RECORDS SHOWN Block Start
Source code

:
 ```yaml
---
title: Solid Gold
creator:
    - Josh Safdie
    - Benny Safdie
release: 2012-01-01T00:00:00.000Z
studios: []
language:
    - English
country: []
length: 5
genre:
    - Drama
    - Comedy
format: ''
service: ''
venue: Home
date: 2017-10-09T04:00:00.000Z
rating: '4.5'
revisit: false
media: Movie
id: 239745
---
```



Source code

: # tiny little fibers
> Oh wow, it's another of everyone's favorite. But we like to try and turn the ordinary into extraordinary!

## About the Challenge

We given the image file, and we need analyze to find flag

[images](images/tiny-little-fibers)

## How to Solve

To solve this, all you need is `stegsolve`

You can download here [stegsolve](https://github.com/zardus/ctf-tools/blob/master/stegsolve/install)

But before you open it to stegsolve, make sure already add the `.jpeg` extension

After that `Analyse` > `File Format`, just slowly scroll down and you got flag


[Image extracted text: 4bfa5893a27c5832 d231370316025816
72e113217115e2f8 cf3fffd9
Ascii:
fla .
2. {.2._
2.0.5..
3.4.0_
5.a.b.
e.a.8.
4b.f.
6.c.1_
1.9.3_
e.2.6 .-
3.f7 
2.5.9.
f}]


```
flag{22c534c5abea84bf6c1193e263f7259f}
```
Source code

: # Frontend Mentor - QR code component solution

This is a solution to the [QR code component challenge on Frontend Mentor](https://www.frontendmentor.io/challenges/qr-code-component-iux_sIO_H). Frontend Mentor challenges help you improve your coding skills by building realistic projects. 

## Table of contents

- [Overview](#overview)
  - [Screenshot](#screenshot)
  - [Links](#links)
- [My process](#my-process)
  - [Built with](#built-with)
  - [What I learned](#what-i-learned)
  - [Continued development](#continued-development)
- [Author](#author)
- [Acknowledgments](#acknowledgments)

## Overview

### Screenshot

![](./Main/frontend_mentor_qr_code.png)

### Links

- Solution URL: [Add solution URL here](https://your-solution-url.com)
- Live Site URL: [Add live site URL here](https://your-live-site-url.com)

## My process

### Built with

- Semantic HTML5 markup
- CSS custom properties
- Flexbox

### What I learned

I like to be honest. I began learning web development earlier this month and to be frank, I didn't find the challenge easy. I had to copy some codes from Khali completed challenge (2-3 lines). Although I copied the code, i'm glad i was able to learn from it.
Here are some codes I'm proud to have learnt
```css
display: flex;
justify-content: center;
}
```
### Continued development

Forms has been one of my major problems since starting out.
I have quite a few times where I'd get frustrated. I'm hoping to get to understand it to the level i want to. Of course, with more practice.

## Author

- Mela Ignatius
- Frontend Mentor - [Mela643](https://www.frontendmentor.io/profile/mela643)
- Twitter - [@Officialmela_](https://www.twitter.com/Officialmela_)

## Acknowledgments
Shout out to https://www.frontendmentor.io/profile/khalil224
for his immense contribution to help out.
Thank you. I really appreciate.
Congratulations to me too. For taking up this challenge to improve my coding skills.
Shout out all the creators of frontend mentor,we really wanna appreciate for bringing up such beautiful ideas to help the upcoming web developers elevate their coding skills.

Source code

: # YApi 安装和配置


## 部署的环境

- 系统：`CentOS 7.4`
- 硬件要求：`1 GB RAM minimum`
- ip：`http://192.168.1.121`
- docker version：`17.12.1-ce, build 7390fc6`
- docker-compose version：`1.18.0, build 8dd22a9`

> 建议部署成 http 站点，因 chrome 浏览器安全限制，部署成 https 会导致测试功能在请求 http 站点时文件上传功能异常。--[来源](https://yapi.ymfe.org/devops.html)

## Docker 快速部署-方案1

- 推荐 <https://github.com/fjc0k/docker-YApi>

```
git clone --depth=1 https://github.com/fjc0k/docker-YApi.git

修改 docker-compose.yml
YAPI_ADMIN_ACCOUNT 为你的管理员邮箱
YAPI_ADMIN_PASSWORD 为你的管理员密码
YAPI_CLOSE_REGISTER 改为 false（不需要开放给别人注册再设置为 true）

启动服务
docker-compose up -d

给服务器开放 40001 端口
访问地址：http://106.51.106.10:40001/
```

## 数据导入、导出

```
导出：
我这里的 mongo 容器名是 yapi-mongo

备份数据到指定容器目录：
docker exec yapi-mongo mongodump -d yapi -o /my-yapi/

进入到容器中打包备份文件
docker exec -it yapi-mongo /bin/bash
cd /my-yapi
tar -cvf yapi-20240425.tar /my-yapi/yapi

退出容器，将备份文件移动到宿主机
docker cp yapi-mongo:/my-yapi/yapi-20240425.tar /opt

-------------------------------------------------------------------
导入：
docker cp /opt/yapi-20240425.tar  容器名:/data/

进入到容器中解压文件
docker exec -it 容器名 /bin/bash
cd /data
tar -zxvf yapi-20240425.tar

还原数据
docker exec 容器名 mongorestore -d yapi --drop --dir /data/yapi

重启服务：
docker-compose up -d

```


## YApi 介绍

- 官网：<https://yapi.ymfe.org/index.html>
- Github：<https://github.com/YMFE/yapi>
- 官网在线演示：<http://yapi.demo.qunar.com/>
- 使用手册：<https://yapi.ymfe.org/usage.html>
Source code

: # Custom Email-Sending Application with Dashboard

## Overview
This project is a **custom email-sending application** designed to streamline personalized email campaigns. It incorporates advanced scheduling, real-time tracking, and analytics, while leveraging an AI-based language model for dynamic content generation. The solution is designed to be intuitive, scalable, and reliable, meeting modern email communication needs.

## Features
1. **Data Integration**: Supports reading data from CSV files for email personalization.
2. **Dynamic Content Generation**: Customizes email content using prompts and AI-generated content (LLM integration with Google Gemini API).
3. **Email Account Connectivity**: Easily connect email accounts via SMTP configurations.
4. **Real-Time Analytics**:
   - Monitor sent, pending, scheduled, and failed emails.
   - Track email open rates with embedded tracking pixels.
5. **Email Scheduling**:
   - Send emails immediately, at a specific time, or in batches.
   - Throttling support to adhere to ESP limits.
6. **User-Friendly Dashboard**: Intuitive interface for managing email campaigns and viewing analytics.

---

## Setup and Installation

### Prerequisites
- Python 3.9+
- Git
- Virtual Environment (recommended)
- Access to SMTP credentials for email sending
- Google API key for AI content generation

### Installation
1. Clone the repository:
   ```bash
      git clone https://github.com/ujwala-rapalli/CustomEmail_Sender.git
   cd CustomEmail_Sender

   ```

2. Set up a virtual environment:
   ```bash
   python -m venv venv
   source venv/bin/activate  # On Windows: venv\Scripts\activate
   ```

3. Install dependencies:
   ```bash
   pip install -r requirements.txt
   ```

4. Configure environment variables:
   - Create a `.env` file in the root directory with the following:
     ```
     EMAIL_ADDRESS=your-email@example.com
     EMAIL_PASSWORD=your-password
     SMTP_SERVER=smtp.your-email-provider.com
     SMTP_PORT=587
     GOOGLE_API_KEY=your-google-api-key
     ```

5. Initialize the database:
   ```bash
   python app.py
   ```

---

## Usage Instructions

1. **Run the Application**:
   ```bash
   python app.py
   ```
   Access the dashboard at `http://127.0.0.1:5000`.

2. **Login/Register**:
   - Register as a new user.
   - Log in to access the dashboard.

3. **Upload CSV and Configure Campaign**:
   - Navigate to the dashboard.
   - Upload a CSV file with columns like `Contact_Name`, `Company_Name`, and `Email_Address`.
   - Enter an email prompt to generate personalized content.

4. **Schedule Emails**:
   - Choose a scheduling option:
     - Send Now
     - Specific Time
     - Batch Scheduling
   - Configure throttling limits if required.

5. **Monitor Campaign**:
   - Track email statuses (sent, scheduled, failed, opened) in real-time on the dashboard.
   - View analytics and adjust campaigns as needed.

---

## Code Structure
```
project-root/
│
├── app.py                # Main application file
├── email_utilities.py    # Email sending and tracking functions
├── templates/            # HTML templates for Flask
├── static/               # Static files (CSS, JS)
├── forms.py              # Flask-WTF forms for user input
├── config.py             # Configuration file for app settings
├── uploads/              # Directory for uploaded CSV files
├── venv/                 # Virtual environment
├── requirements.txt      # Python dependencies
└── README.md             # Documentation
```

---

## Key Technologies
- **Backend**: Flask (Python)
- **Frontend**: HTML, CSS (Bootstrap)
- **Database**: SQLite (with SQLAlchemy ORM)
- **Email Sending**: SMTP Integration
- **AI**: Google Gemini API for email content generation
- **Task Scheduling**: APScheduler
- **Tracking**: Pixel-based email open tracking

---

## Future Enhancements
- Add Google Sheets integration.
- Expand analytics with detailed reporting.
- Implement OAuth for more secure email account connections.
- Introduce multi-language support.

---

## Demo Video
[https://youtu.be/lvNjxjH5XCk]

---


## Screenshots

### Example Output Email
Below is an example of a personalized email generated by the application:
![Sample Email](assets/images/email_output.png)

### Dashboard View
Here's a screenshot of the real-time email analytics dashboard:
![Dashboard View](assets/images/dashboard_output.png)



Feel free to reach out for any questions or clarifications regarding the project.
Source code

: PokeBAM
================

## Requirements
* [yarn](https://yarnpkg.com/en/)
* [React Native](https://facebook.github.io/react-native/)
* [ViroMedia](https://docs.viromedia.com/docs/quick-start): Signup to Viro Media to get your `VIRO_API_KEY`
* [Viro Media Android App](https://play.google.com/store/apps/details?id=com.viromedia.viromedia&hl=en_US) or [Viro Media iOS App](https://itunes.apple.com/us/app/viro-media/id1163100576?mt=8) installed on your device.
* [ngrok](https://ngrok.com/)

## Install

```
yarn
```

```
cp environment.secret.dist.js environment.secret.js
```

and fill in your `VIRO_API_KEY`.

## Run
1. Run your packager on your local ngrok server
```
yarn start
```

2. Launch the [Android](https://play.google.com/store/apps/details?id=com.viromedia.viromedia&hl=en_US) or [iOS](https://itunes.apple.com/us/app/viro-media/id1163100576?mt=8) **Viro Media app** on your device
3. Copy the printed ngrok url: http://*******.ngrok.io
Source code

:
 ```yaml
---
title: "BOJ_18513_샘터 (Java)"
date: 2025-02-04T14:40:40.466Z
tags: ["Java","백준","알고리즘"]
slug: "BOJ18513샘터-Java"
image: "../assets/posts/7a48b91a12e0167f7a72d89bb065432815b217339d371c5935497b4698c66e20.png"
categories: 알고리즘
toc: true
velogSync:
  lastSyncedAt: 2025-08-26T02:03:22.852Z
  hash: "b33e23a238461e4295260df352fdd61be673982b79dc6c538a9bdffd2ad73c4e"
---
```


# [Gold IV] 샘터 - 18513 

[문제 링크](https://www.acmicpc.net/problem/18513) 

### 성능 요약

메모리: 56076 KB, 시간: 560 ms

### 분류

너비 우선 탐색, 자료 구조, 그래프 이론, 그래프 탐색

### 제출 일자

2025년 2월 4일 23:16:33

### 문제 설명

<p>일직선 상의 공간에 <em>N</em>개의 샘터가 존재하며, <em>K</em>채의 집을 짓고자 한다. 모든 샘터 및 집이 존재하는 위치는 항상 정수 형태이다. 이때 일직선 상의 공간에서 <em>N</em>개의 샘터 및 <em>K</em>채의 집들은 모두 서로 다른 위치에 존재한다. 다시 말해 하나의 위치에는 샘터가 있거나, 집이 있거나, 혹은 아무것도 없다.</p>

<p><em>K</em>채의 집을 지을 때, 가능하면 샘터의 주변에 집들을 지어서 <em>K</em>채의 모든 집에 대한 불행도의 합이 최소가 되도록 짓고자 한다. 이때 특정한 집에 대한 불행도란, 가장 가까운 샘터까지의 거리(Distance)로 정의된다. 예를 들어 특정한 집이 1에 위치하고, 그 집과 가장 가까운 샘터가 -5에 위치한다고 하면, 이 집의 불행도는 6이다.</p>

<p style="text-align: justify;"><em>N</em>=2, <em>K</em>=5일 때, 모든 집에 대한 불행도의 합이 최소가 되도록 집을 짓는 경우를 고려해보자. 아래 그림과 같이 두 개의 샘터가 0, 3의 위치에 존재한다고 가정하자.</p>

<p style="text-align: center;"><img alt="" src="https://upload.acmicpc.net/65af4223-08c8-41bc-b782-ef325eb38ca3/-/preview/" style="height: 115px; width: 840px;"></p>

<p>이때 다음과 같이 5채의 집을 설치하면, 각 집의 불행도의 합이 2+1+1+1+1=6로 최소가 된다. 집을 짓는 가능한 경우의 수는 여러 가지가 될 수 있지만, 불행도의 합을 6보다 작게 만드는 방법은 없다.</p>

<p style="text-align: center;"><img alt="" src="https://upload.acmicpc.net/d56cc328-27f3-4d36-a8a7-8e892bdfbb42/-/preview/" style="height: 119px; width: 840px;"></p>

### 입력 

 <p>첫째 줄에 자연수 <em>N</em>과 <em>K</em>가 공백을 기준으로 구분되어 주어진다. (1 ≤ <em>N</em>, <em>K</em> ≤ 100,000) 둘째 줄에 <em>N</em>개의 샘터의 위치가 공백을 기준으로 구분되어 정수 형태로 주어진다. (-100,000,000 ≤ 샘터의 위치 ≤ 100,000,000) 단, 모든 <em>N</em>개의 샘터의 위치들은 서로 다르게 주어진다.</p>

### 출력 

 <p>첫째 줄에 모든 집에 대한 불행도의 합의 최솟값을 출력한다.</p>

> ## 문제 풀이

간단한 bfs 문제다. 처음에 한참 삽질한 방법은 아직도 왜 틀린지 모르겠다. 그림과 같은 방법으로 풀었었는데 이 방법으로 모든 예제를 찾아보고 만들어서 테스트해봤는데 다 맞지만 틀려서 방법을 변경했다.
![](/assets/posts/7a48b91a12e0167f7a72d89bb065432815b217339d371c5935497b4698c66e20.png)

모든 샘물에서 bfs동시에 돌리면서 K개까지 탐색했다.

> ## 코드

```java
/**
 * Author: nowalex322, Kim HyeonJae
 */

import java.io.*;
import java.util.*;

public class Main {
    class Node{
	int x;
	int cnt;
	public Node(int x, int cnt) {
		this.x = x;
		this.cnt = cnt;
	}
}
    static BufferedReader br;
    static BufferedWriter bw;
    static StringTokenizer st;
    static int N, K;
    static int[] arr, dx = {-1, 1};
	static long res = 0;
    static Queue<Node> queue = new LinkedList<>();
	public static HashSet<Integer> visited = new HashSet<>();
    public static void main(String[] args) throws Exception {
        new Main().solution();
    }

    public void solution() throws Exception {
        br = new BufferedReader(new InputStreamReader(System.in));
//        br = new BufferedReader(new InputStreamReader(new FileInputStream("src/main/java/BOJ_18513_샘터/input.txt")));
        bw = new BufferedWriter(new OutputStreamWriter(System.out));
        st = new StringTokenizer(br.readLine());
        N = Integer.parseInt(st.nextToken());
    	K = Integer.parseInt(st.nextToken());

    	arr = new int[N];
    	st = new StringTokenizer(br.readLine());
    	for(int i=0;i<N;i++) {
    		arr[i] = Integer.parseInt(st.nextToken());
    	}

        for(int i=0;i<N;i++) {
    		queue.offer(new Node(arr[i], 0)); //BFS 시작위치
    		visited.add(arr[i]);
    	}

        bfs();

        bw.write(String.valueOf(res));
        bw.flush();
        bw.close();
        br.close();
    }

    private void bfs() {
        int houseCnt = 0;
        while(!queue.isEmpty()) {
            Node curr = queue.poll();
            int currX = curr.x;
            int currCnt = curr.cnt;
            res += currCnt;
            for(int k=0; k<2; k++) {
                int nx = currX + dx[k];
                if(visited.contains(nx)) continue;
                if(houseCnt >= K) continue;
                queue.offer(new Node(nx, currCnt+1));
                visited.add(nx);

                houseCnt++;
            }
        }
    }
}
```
RECORDS SHOWN Block End
Beginning with the opening line above, retype the records exactly through the line with "### Screenshot", both ends included.

• SOLUTION TO THE PROBLEM
Source code

:
 ```yaml
---
title: Solid Gold
creator:
    - Josh Safdie
    - Benny Safdie
release: 2012-01-01T00:00:00.000Z
studios: []
language:
    - English
country: []
length: 5
genre:
    - Drama
    - Comedy
format: ''
service: ''
venue: Home
date: 2017-10-09T04:00:00.000Z
rating: '4.5'
revisit: false
media: Movie
id: 239745
---
```



Source code

: # tiny little fibers
> Oh wow, it's another of everyone's favorite. But we like to try and turn the ordinary into extraordinary!

## About the Challenge

We given the image file, and we need analyze to find flag

[images](images/tiny-little-fibers)

## How to Solve

To solve this, all you need is `stegsolve`

You can download here [stegsolve](https://github.com/zardus/ctf-tools/blob/master/stegsolve/install)

But before you open it to stegsolve, make sure already add the `.jpeg` extension

After that `Analyse` > `File Format`, just slowly scroll down and you got flag


[Image extracted text: 4bfa5893a27c5832 d231370316025816
72e113217115e2f8 cf3fffd9
Ascii:
fla .
2. {.2._
2.0.5..
3.4.0_
5.a.b.
e.a.8.
4b.f.
6.c.1_
1.9.3_
e.2.6 .-
3.f7 
2.5.9.
f}]


```
flag{22c534c5abea84bf6c1193e263f7259f}
```
Source code

: # Frontend Mentor - QR code component solution

This is a solution to the [QR code component challenge on Frontend Mentor](https://www.frontendmentor.io/challenges/qr-code-component-iux_sIO_H). Frontend Mentor challenges help you improve your coding skills by building realistic projects. 

## Table of contents

- [Overview](#overview)
  - [Screenshot](#screenshot)
  - [Links](#links)
- [My process](#my-process)
  - [Built with](#built-with)
  - [What I learned](#what-i-learned)
  - [Continued development](#continued-development)
- [Author](#author)
- [Acknowledgments](#acknowledgments)

## Overview

### Screenshot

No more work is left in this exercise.